In an upset, 'Spotlight' wins best picture at Oscars

LOS ANGELES -- In an underdog win for a movie about an underdog profession, the newspaper drama "Spotlight" took best picture at the 88th Academy Awards on Sunday, where remarks on lack of diversity in Hollywood dominated proceedings.

See Full Article

Tom McCarthy's film about the Boston Globe's investigative reporting on sexual abuse by Roman Catholic priests won over the favoured frontier epic "The Revenant." The well-crafted procedural, led by a strong ensemble cast, had lagged in the lead-up to the Oscars, losing ground to the flashier filmmaking of Alejandro Inarritu's film.

But "Spotlight" -- an ode to the hard-nose, methodical work of a journalism increasingly seldom practiced -- took the night's top honour despite winning only one other Oscar for McCarthy and Josh Singer's screenplay. Such a sparsely-awarded best picture winner hasn't happened since 1952's "The Greatest Show On Earth."

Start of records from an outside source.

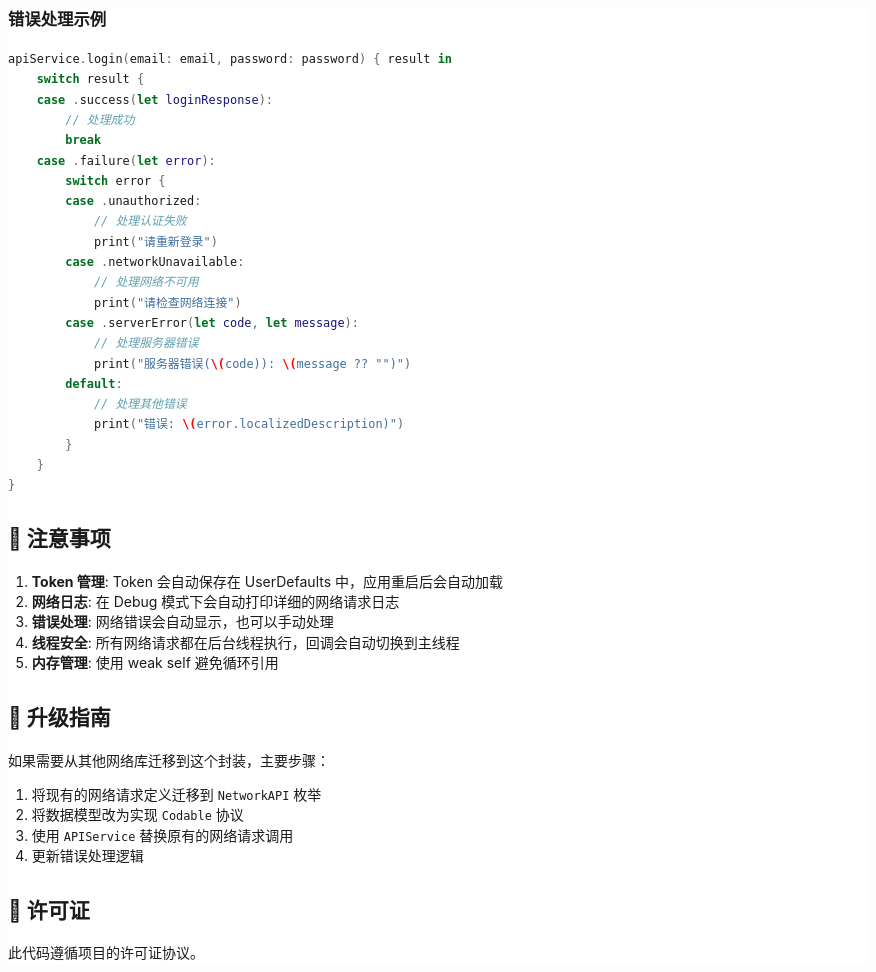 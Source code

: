 ### 错误处理示例

```swift
apiService.login(email: email, password: password) { result in
    switch result {
    case .success(let loginResponse):
        // 处理成功
        break
    case .failure(let error):
        switch error {
        case .unauthorized:
            // 处理认证失败
            print("请重新登录")
        case .networkUnavailable:
            // 处理网络不可用
            print("请检查网络连接")
        case .serverError(let code, let message):
            // 处理服务器错误
            print("服务器错误(\(code)): \(message ?? "")")
        default:
            // 处理其他错误
            print("错误: \(error.localizedDescription)")
        }
    }
}
```

## 📝 注意事项

1. **Token 管理**: Token 会自动保存在 UserDefaults 中，应用重启后会自动加载
2. **网络日志**: 在 Debug 模式下会自动打印详细的网络请求日志
3. **错误处理**: 网络错误会自动显示，也可以手动处理
4. **线程安全**: 所有网络请求都在后台线程执行，回调会自动切换到主线程
5. **内存管理**: 使用 weak self 避免循环引用

## 🔄 升级指南

如果需要从其他网络库迁移到这个封装，主要步骤：

1. 将现有的网络请求定义迁移到 `NetworkAPI` 枚举
2. 将数据模型改为实现 `Codable` 协议
3. 使用 `APIService` 替换原有的网络请求调用
4. 更新错误处理逻辑

## 📄 许可证

此代码遵循项目的许可证协议。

After four previous misses, Leonardo DiCaprio won his first Oscar for his grunting, gruff performance in "The Revenant." Best actress went to Brie Larson, the 26-year-old breakout of the mother-son captive drama "Room."

"Climate change is real," said DiCaprio. "It is happening right now. It is the most urgent threat facing our entire species. ... Let us not take our planet for granted. I do not take tonight for granted."

Alejandro Inarritu took best director for a second straight year, a feat matched by only two other filmmakers: John Ford and Joseph L. Mankiewicz. His brutal frontier epic "The Revenant," which came in with a leading 12 nods and the favourite for best picture, also won best cinematography for Emmanuel Lubezki. Renowned for his use of natural light in lengthy, balletic shots, Lubezki became the first cinematographer to win three times in a row (following wins for "Gravity" and "Birdman"), and only the seventh to three-peat in Oscar history.

Inarritu, the Mexican director of last year's best-picture winner "Birdman," was one of the few winners to remark passionately on diversity in his speech.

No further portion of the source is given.